[Stored data entries]
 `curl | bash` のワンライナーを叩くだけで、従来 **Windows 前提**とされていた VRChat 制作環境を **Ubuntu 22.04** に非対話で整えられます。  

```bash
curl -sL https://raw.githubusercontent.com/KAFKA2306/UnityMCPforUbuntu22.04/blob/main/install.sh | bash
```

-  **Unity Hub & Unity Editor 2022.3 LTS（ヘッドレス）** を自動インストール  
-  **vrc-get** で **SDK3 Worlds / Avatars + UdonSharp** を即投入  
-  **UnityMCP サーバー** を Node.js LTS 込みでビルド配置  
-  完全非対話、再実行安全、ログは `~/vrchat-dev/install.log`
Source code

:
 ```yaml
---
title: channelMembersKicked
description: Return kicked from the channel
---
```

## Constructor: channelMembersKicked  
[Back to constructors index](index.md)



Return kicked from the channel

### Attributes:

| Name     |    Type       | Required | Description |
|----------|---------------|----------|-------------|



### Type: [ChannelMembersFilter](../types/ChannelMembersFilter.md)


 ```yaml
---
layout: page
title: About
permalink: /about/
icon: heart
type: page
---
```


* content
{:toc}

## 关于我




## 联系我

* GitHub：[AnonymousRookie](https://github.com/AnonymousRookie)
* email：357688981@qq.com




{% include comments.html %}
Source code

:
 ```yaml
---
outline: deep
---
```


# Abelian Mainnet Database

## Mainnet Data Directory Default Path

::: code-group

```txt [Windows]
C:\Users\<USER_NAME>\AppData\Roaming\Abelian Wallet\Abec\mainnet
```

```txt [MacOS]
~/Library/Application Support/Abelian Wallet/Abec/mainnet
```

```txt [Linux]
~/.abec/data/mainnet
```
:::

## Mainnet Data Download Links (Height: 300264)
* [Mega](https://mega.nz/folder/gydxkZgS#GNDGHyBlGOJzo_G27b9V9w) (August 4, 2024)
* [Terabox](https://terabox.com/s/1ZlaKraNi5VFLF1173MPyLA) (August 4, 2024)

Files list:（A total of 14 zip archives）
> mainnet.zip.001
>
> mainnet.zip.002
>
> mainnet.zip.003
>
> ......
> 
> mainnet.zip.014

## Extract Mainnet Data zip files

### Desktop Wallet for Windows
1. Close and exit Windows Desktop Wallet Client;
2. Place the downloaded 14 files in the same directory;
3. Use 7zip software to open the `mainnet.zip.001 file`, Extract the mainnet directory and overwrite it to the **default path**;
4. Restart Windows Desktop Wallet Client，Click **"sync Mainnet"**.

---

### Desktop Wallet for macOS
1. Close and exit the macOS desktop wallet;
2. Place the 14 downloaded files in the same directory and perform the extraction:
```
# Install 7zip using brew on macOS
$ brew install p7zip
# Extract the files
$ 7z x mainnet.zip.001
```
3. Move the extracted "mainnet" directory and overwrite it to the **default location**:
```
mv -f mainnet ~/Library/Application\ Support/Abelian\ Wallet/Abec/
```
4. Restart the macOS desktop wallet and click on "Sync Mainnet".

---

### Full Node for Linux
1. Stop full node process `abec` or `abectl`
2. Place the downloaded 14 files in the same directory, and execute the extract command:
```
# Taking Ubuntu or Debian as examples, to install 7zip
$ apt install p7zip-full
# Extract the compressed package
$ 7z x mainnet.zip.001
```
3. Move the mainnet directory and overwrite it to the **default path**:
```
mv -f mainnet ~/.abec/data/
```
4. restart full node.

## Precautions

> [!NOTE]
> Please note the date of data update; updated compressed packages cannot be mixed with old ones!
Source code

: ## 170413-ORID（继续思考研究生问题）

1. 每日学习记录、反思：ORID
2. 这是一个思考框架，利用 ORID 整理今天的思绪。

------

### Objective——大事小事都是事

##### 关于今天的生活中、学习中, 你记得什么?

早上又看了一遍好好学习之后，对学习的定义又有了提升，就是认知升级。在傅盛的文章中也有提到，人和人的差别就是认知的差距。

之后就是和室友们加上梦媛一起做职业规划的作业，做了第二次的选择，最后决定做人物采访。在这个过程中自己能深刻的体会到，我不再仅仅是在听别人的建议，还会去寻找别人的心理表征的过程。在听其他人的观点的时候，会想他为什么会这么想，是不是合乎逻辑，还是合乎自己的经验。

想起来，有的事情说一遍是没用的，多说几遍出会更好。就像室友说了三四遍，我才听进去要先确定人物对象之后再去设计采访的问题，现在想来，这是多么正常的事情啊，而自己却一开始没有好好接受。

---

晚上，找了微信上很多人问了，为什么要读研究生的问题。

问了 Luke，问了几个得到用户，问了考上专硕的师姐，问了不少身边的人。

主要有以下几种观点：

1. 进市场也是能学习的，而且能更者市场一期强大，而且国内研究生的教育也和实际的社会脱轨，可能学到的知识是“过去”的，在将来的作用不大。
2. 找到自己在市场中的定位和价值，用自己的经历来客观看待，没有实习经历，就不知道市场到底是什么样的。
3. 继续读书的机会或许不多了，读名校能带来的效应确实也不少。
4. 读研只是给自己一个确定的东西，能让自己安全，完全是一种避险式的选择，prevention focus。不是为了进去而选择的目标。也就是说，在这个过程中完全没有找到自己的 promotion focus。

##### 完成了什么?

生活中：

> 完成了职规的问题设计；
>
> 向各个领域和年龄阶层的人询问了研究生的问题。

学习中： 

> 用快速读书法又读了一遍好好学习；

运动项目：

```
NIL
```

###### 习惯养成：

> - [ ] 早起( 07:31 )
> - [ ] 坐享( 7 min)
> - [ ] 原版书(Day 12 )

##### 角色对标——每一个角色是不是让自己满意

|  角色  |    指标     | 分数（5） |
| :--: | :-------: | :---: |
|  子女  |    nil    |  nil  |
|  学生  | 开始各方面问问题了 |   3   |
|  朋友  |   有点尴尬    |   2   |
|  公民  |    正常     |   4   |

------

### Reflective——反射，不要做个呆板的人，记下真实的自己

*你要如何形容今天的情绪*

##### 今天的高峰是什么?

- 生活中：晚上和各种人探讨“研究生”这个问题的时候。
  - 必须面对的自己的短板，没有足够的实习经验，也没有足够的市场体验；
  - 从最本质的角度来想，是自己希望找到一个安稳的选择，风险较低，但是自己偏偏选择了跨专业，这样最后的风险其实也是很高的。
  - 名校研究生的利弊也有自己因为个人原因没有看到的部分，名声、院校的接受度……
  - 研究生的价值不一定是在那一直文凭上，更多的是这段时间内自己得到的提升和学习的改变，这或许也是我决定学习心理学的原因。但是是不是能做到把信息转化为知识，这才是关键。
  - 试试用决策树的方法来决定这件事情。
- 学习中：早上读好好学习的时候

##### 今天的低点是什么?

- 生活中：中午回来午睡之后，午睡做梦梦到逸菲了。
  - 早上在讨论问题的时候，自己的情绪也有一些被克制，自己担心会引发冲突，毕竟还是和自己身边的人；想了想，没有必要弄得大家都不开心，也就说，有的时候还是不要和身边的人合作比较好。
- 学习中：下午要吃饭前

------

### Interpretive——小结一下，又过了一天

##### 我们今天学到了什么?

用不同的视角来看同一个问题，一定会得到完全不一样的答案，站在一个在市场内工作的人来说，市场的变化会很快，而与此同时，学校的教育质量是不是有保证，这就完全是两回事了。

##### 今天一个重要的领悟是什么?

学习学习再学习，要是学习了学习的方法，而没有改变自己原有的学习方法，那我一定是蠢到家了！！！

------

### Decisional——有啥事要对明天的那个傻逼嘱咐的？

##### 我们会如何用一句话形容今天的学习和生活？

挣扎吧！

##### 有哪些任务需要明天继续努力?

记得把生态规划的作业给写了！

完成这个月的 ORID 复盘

*TASK OBJECTIVE*
Lines after the one containing "2. Place the downloaded 14 files in the same directory;" are left out; every line from the start of the entries through that line is restated word for word.

*RESULT OF THIS EXERCISE*
 `curl | bash` のワンライナーを叩くだけで、従来 **Windows 前提**とされていた VRChat 制作環境を **Ubuntu 22.04** に非対話で整えられます。  

```bash
curl -sL https://raw.githubusercontent.com/KAFKA2306/UnityMCPforUbuntu22.04/blob/main/install.sh | bash
```

-  **Unity Hub & Unity Editor 2022.3 LTS（ヘッドレス）** を自動インストール  
-  **vrc-get** で **SDK3 Worlds / Avatars + UdonSharp** を即投入  
-  **UnityMCP サーバー** を Node.js LTS 込みでビルド配置  
-  完全非対話、再実行安全、ログは `~/vrchat-dev/install.log`
Source code

:
 ```yaml
---
title: channelMembersKicked
description: Return kicked from the channel
---
```

## Constructor: channelMembersKicked  
[Back to constructors index](index.md)



Return kicked from the channel

### Attributes:

| Name     |    Type       | Required | Description |
|----------|---------------|----------|-------------|



### Type: [ChannelMembersFilter](../types/ChannelMembersFilter.md)


 ```yaml
---
layout: page
title: About
permalink: /about/
icon: heart
type: page
---
```


* content
{:toc}

## 关于我




## 联系我

* GitHub：[AnonymousRookie](https://github.com/AnonymousRookie)
* email：357688981@qq.com




{% include comments.html %}
Source code

:
 ```yaml
---
outline: deep
---
```


# Abelian Mainnet Database

## Mainnet Data Directory Default Path

::: code-group

```txt [Windows]
C:\Users\<USER_NAME>\AppData\Roaming\Abelian Wallet\Abec\mainnet
```

```txt [MacOS]
~/Library/Application Support/Abelian Wallet/Abec/mainnet
```

```txt [Linux]
~/.abec/data/mainnet
```
:::

## Mainnet Data Download Links (Height: 300264)
* [Mega](https://mega.nz/folder/gydxkZgS#GNDGHyBlGOJzo_G27b9V9w) (August 4, 2024)
* [Terabox](https://terabox.com/s/1ZlaKraNi5VFLF1173MPyLA) (August 4, 2024)

Files list:（A total of 14 zip archives）
> mainnet.zip.001
>
> mainnet.zip.002
>
> mainnet.zip.003
>
> ......
> 
> mainnet.zip.014

## Extract Mainnet Data zip files

### Desktop Wallet for Windows
1. Close and exit Windows Desktop Wallet Client;
2. Place the downloaded 14 files in the same directory;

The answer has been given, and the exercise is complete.